Croziers were symbols of office for bishops or abbots. The format is based on the idea of the shepherd as pastor of his flock, and was popular from the early days of Christianity. The first known mention of the attribute in relation to Ireland is from 431, in the context of the conversion of the Irish population to Christianity. The first insular staffs were produced in the 9th and 10th centuries during periods of political and religious upheaval in Ireland, when authority was often seen as needing to be made explicit, including during battles against invading Vikings. A number of examples, such as the Cath Bhuaidh, found in Iona, are known to have been carried into battle against the Vikings as talismans.
Most Insular croziers have an inner wooden core onto which tubular copper alloy (aka bronze) plates were attached. The crooks tend to be highly decorated with elements such as openwork, and animal designs.
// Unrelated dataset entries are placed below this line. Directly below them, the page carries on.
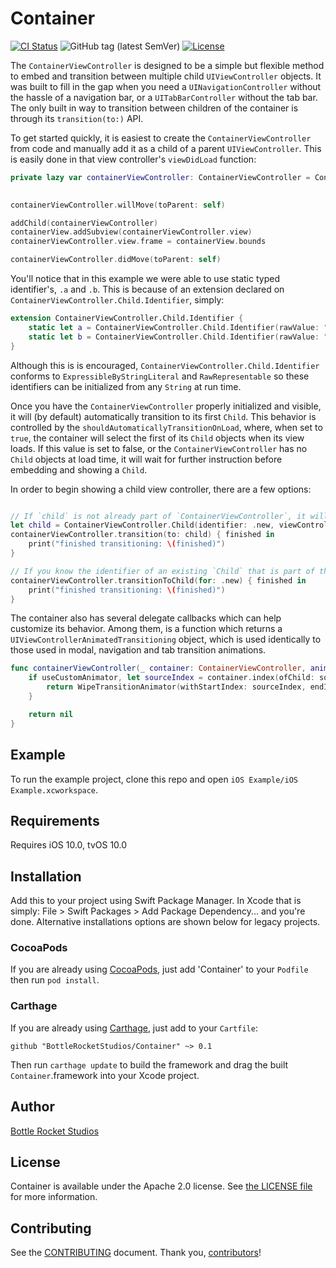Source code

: # Container

[![CI Status](http://img.shields.io/travis/bottlerocketstudios/Container.svg?style=flat)](https://travis-ci.org/bottlerocketstudios/Container)
![GitHub tag (latest SemVer)](https://img.shields.io/github/v/tag/bottlerocketstudios/Container)
[![License](https://img.shields.io/github/license/bottlerocketstudios/Container)](LICENSE)

The `ContainerViewController` is designed to be a simple but flexible method to embed and transition between multiple child `UIViewController` objects. It was built to fill in the gap when you need a `UINavigationController` without the hassle of a navigation bar, or a `UITabBarController` without the tab bar. The only built in way to transition between children of the container is through its `transition(to:)` API.

To get started quickly, it is easiest to create the `ContainerViewController` from code and manually add it as a child of a parent `UIViewController`. This is easily done in that view controller's `viewDidLoad` function:

``` swift
private lazy var containerViewController: ContainerViewController = ContainerViewController(children: [.init(identifier: .a, viewController: controllerA), 
                                                                                                       .init(identifier: .b, viewController: controllerB)], delegate: self)

containerViewController.willMove(toParent: self)

addChild(containerViewController)
containerView.addSubview(containerViewController.view)
containerViewController.view.frame = containerView.bounds

containerViewController.didMove(toParent: self)
```

You'll notice that in this example we were able to use static typed identifier's, `.a` and `.b`. This is because of an extension declared on `ContainerViewController.Child.Identifier`, simply:

``` swift
extension ContainerViewController.Child.Identifier {
    static let a = ContainerViewController.Child.Identifier(rawValue: "A")
    static let b = ContainerViewController.Child.Identifier(rawValue: "B")
}
```

Although this is is encouraged, `ContainerViewController.Child.Identifier` conforms to `ExpressibleByStringLiteral` and `RawRepresentable` so these identifiers can be initialized from any `String` at run time.

Once you have the `ContainerViewController` properly initialized and visible, it will (by default) automatically transition to its first `Child`. This behavior is controlled by the `shouldAutomaticallyTransitionOnLoad`, where, when set to `true`, the container will select the first of its `Child` objects when its view loads. If this value is set to false, or the `ContainerViewController` has no `Child` objects at load time, it will wait for further instruction before embedding and showing a `Child`.

In order to begin showing a child view controller, there are a few options:

``` swift

// If `child` is not already part of `ContainerViewController`, it will be added before it is displayed
let child = ContainerViewController.Child(identifier: .new, viewController: someViewController)
containerViewController.transition(to: child) { finished in
    print("finished transitioning: \(finished)")
}

// If you know the identifier of an existing `Child` that is part of the container, you can alternatively request it:
containerViewController.transitionToChild(for: .new) { finished in
    print("finished transitioning: \(finished)")
}
```

The container also has several delegate callbacks which can help customize its behavior. Among them, is a function which returns a `UIViewControllerAnimatedTransitioning` object, which is used identically to those used in modal, navigation and tab transition animations.

``` swift
func containerViewController(_ container: ContainerViewController, animationControllerForTransitionFrom source: Child, to destination: Child) -> UIViewControllerAnimatedTransitioning? {
    if useCustomAnimator, let sourceIndex = container.index(ofChild: source.viewController), let destinationIndex = container.index(ofChild: destination.viewController) {
        return WipeTransitionAnimator(withStartIndex: sourceIndex, endIndex: destinationIndex)
    }

    return nil
}
``` 

## Example

To run the example project, clone this repo and open `iOS Example/iOS Example.xcworkspace`.

## Requirements

Requires iOS 10.0, tvOS 10.0


## Installation

Add this to your project using Swift Package Manager. In Xcode that is simply: File > Swift Packages > Add Package Dependency... and you're done. Alternative installations options are shown below for legacy projects.

### CocoaPods

If you are already using [CocoaPods](http://cocoapods.org), just add 'Container' to your `Podfile` then run `pod install`.

### Carthage

If you are already using [Carthage](https://github.com/Carthage/Carthage), just add to your `Cartfile`:

```ogdl
github "BottleRocketStudios/Container" ~> 0.1
```

Then run `carthage update` to build the framework and drag the built `Container`.framework into your Xcode project.


## Author

[Bottle Rocket Studios](https://www.bottlerocketstudios.com/)


## License

Container is available under the Apache 2.0 license. See [the LICENSE file](LICENSE) for more information.


## Contributing

See the [CONTRIBUTING] document. Thank you, [contributors]!

[CONTRIBUTING]: CONTRIBUTING.md
[contributors]: https://github.com/BottleRocketStudios/iOS-KeyboardSupport/graphs/contributors
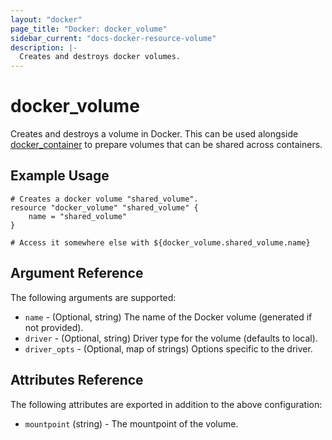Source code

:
 ```yaml
---
layout: "docker"
page_title: "Docker: docker_volume"
sidebar_current: "docs-docker-resource-volume"
description: |-
  Creates and destroys docker volumes.
---
```


# docker\_volume

Creates and destroys a volume in Docker. This can be used alongside
[docker\_container](/docs/providers/docker/r/container.html)
to prepare volumes that can be shared across containers.

## Example Usage

```
# Creates a docker volume "shared_volume".
resource "docker_volume" "shared_volume" {
    name = "shared_volume"
}

# Access it somewhere else with ${docker_volume.shared_volume.name}
```

## Argument Reference

The following arguments are supported:

* `name` - (Optional, string) The name of the Docker volume (generated if not provided).
* `driver` - (Optional, string) Driver type for the volume (defaults to local).
* `driver_opts` - (Optional, map of strings) Options specific to the driver.

## Attributes Reference

The following attributes are exported in addition to the above configuration:

* `mountpoint` (string) - The mountpoint of the volume.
As of 2014, fewer than twenty surviving fully intact examples were known, in addition to sixty fragments in various states of completeness.
The major extant examples include the Clonmacnoise Crozier (believed to be amongst the earliest Irish metalwork of the medieval period), St Tola's crozier (NMI), the Kells Crozier (9th to 11th centuries), St Mel's Crozier (10th and 12th century), the Aghadoe Crozier (early 11th century), and the Scottish Coigreach and St Fillan’s Crozier. The majority of surviving insular croziers are held in the National Museum of Ireland, National Museum of Scotland and the British Museum.
Ecclesiastical and secular functions
It is unknown exactly what their function in Irish medieval society was, but they were probably of ceremonial use, and some may have held relics in their drops. As the art historian Anthony Lucas points out, at the time the "most prestigious of all Irish relics and the one most frequently mentioned down the years was ... the Bachall Iosa or Staff of Jesus ... [said ] to have been received directly from Heaven by St. Patrick." Although the crosiers represented this tradition, they do not pretend that the wood was from the original staff, but instead may have contained other relics built into the shaft, crook or drop.
As undoubted symbols of wealth and power, the croziers may have at times been used for solemnising treaties, swearing oaths, or even as battle talismans. The antiquarian George Petrie noted how, in Ireland, relics of saints "used to be carried to distant places on solemn occasions, in order that rival chieftains might be sworn upon them, so much that the word mionna, which means enshrined relics, came to denote both a relic and an oath." The annuals recounting the life of St. Finnchu of Brigown, County Cork mentions a battle against a king of Ulaid where the saint approaches the field with a crozier as a talisman.
The earliest known Irish crozier dates to 596 AD and is entirely made of wood. It was found in a bog at Lemanaghan, County Offaly, and its hook contains a Greek cross inside a circle. Representations of croziers appear in multiple other Insular art formats, including manuscripts, high crosses and stone carvings.
Insular croziers were probably made in workshops specialising in metal inlay techniques. The art historian Griffin Murray believes that the master-craftsman behind the Clonmacnoise Crozier may also be responsible for two other extant examples. The croziers vary in size, material, and amount and quality of decoration. A typical length is 1 metre, with the Prosperous Crozier from County Kildare being the largest at 1.33 metres. Their major components are the shaft or staff and attached base, hook and knop. The shaft is generally formed from a wooden core, usually of yew wood, sheeted with metal tubing, and often millefiori discs and inlaid glass bosses. The wooden core was used to support the weight of the hook, given the comparatively thin bronze on the visible shaft. The tubing was in turn fitted with metal plating, usually of copper-alloy or silver, attached by nails and rivets. In Early Medieval examples, the hook is typically formed from two separate plates fastened by a crest (coat of arms) and a binding strip, and the drop (the plate at the end of the hook) was attached separately. In some Romanesque crosiers, the crest is on the same plate as the crook, to which the drop is attached.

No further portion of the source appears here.